Definition of a subsidy

A subsidy shall be deemed to exist if:

1.

(a) there is a financial contribution by a government in the country of origin or export, that is to say, where:

(i) a government practice involves a direct transfer of funds (for example, grants, loans, equity infusion), potential direct transfers of funds or liabilities (for example, loan guarantees); (ii) government revenue that is otherwise due is forgone or not collected (for example, fiscal incentives such as tax credits).
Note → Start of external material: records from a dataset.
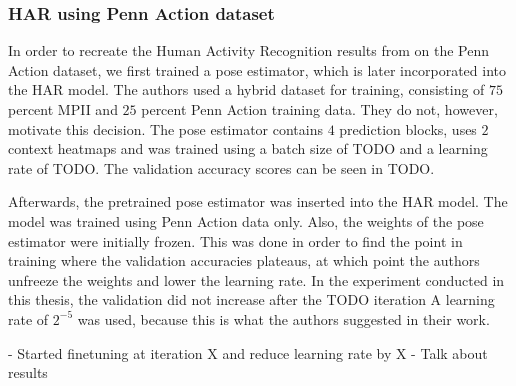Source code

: \begin{table}[]
    \centering
    \caption{Our recreation in direct comparison to the original work by \cite{luvizon_2d/3d_2018}. Values represent PCKh using $\alpha = 0.5$.  } %
    \label{tab:mpii_test}
\end{table}


\subsubsection{HAR using Penn Action dataset}
In order to recreate the Human Activity Recognition results from \cite{luvizon_2d/3d_2018} on the Penn Action dataset, we first trained a pose estimator, which is later incorporated into the HAR model.
The authors used a hybrid dataset for training, consisting of $75$ percent MPII and $25$ percent Penn Action training data.
They do not, however, motivate this decision.
The pose estimator contains $4$ prediction blocks, uses $2$ context heatmaps and was trained using a batch size of TODO and a learning rate of TODO.
The validation accuracy scores can be seen in TODO.

Afterwards, the pretrained pose estimator was inserted into the HAR model.
The model was trained using Penn Action data only.
Also, the weights of the pose estimator were initially frozen.
This was done in order to find the point in training where the validation accuracies plateaus, at which point the authors unfreeze the weights and lower the learning rate.
In the experiment conducted in this thesis, the validation did not increase after the TODO iteration
A learning rate of $2^{-5}$ was used, because this is what the authors suggested in their work.

- Started finetuning at iteration X and reduce learning rate by X %
- Talk about results

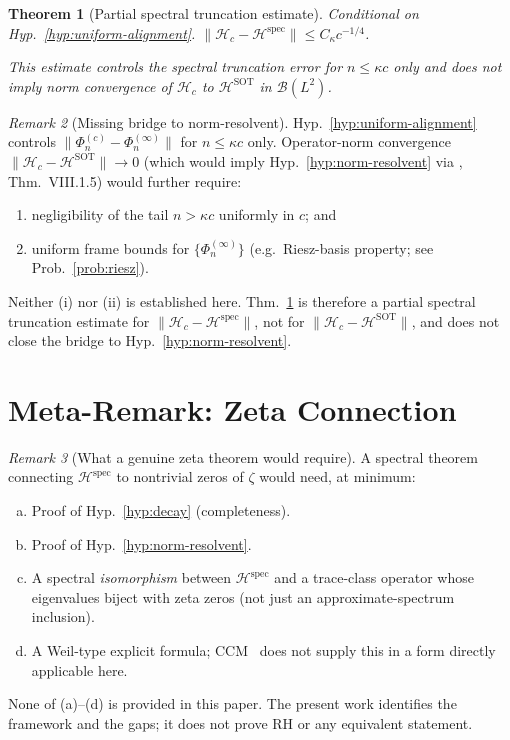 \documentclass[12pt,a4paper]{amsart}
\newtheorem{theorem}{Theorem}[section]
\theoremstyle{definition}
\theoremstyle{remark}
\newtheorem{remark}[theorem]{Remark}
\newcommand{\Hc}{\mathcal{H}_c}
\newcommand{\Hspec}{\mathcal{H}^{\mathrm{spec}}}
\newcommand{\HSOT}{\mathcal{H}^{\mathrm{SOT}}}
\begin{document}
\begin{theorem}[Partial spectral truncation estimate]
\label{thm:opnorm}
\emph{Conditional on Hyp.~\ref{hyp:uniform-alignment}.}
$\|\Hc-\Hspec\|\le C_\kappa c^{-1/4}$.

\noindent
This estimate controls the spectral truncation error
for $n\le\kappa c$ only and does \emph{not} imply
norm convergence of $\Hc$ to $\HSOT$
in $\mathcal{B}(L^2)$.
\end{theorem}

\begin{remark}[Missing bridge to norm-resolvent]
\label{rem:opnorm-bridge}
Hyp.~\ref{hyp:uniform-alignment} controls
$\|\Phi_n^{(c)}-\Phi_n^{(\infty)}\|$
for $n\le\kappa c$ only.
Operator-norm convergence $\|\Hc-\HSOT\|\to 0$
(which would imply Hyp.~\ref{hyp:norm-resolvent}
via \cite{Kato1966}, Thm.~VIII.1.5)
would further require:
\begin{enumerate}[\rm(i)]
\item negligibility of the tail $n>\kappa c$
  uniformly in $c$; and
\item uniform frame bounds for $\{\Phi_n^{(\infty)}\}$
  (e.g.\ Riesz-basis property;
  see Prob.~\ref{prob:riesz}).
\end{enumerate}
Neither (i) nor (ii) is established here.
Thm.~\ref{thm:opnorm} is therefore a partial
spectral truncation estimate for $\|\Hc-\Hspec\|$,
not for $\|\Hc-\HSOT\|$,
and does not close the bridge to
Hyp.~\ref{hyp:norm-resolvent}.
\end{remark}

\section{Meta-Remark: Zeta Connection}
\label{sec:rh-remark}

\begin{remark}[What a genuine zeta theorem would require]
\label{rem:rh-meta}
A spectral theorem connecting $\Hspec$ to
nontrivial zeros of $\zeta$ would need, at minimum:
\begin{enumerate}[(a)]
\item Proof of Hyp.~\ref{hyp:decay} (completeness).
\item Proof of Hyp.~\ref{hyp:norm-resolvent}.
\item A spectral \emph{isomorphism} between
  $\Hspec$ and a trace-class operator whose
  eigenvalues biject with zeta zeros (not just
  an approximate-spectrum inclusion).
\item A Weil-type explicit formula;
  CCM~\cite{CCM2025} does not supply this in a
  form directly applicable here.
\end{enumerate}
None of (a)--(d) is provided in this paper.
The present work identifies the framework and the gaps;
it does not prove RH or any equivalent statement.
\end{remark}
\end{document}
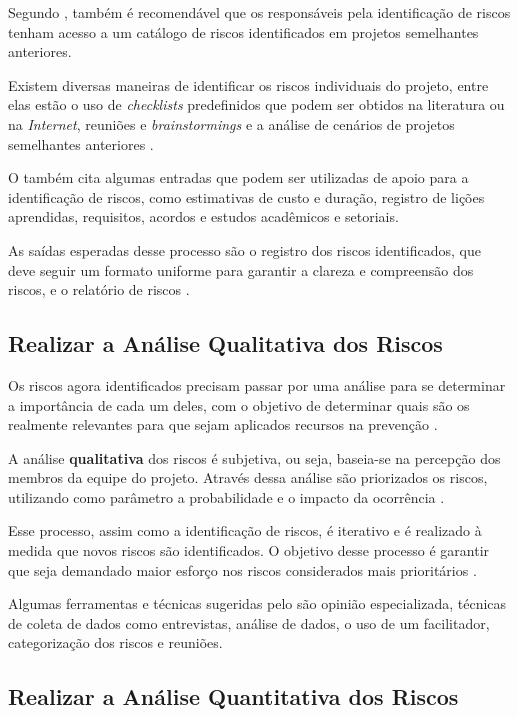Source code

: \documentclass[
    12pt,       %
    openright,      %
    twoside,      %
    a4paper,      %
    english,      %
    french,       %
    spanish,      %
    brazil,       %
    ]{abntex2}
\begin{document}
Segundo , também é recomendável que os responsáveis pela identificação de riscos tenham acesso a um catálogo de riscos identificados em projetos semelhantes anteriores. 

Existem diversas maneiras de identificar os riscos individuais do projeto, entre elas estão o uso de \textit{checklists} predefinidos que podem ser obtidos na literatura ou na \textit{Internet}, reuniões e \textit{brainstormings} e a análise de cenários de projetos semelhantes anteriores \cite{WAZLAWICK:2013}.

O  também cita algumas entradas que podem ser utilizadas de apoio para a identificação de riscos, como estimativas de custo e duração, registro de lições aprendidas, requisitos, acordos e estudos acadêmicos e setoriais.

As saídas esperadas desse processo são o registro dos riscos identificados, que deve seguir um formato uniforme para garantir a clareza e compreensão dos riscos, e o relatório de riscos \cite{PMBOK:2017}. 

\subsection{Realizar a Análise Qualitativa dos Riscos}

Os riscos agora identificados precisam passar por uma análise para se determinar a importância de cada um deles, com o objetivo de determinar quais são os realmente relevantes para que sejam aplicados recursos na prevenção \cite{WAZLAWICK:2013}.

A análise \textbf{qualitativa} dos riscos é subjetiva, ou seja, baseia-se na percepção dos membros da equipe do projeto. Através dessa análise são priorizados os riscos, utilizando como parâmetro a probabilidade e o impacto da ocorrência \cite{PMBOK:2017}.

Esse processo, assim como a identificação de riscos, é iterativo e é realizado à medida que novos riscos são identificados. O objetivo desse processo é garantir que seja demandado maior esforço nos riscos considerados mais prioritários \cite{PMBOK:2017}.

Algumas ferramentas e técnicas sugeridas pelo  são opinião especializada, técnicas de coleta de dados como entrevistas, análise de dados, o uso de um facilitador, categorização dos riscos e reuniões.

\subsection{Realizar a Análise Quantitativa dos Riscos}
\end{document}
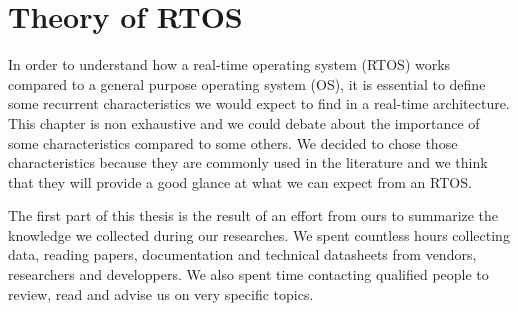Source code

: \chapter{Theory of RTOS\label{part:rtos-theory}}

In order to understand how a real-time operating system (RTOS) works compared to a general purpose operating system (OS),
    it is essential to define some recurrent characteristics we would expect to find in a real-time architecture.
\\
This chapter is non exhaustive and we could debate about the importance of some characteristics compared to some others.
We decided to chose those characteristics because they are commonly used in the literature
    and we think that they will provide a good glance at what we can expect from an RTOS.

The first part of this thesis is the result of an effort from ours to summarize the knowledge we collected during our researches.
We spent countless hours collecting data, reading papers, documentation and technical datasheets from vendors, researchers and developpers.
We also spent time contacting qualified people to review, read and advise us on very specific topics.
In this regard, the exemption of an exported product from duties or taxes borne by the like product when destined for domestic consumption, or the remission of such duties or taxes in amounts not in excess of those which have been accrued, shall not be deemed to be a subsidy, provided that such an exemption is granted in accordance with the provisions of Annexes I, II and III; (iii) a government provides goods or services other than general infrastructure, or purchases goods; (iv) a government: — makes payments to a funding mechanism, or — entrusts or directs a private body to carry out one or more of the type of functions illustrated in points (i), (ii) and (iii) which would normally be vested in the government, and the practice, in no real sense, differs from practices normally followed by governments; or (b) there is any form of income or price support within the meaning of Article XVI of the GATT 1994; and

2.

a benefit is thereby conferred.

Article 4

Countervailable subsidies

In order to determine whether a subsidy is specific to an enterprise or industry or group of enterprises or industries (‘certain enterprises’) within the jurisdiction of the granting authority, the following principles shall apply:

(a) where the granting authority, or the legislation pursuant to which the granting authority operates, explicitly limits access to a subsidy to certain enterprises, such a subsidy shall be specific;

(b) where the granting authority, or the legislation pursuant to which the granting authority operates, establishes objective criteria or conditions governing the eligibility for, and the amount of, a subsidy, specificity shall not exist, provided that the eligibility is automatic and that such criteria and conditions are strictly adhered to;

(c) if, notwithstanding any appearance of non-specificity resulting from the application of the principles laid down in points (a) and (b), there are reasons to believe that the subsidy may in fact be specific, other factors may be considered. Such factors are: use of a subsidy programme by a limited number of certain enterprises; predominant use by certain enterprises; the granting of disproportionately large amounts of subsidy to certain enterprises; the manner in which discretion has been exercised by the granting authority in the decision to grant a subsidy. In this regard, information on the frequency with which applications for a subsidy are refused or approved and the reasons for such decisions shall, in particular, be considered.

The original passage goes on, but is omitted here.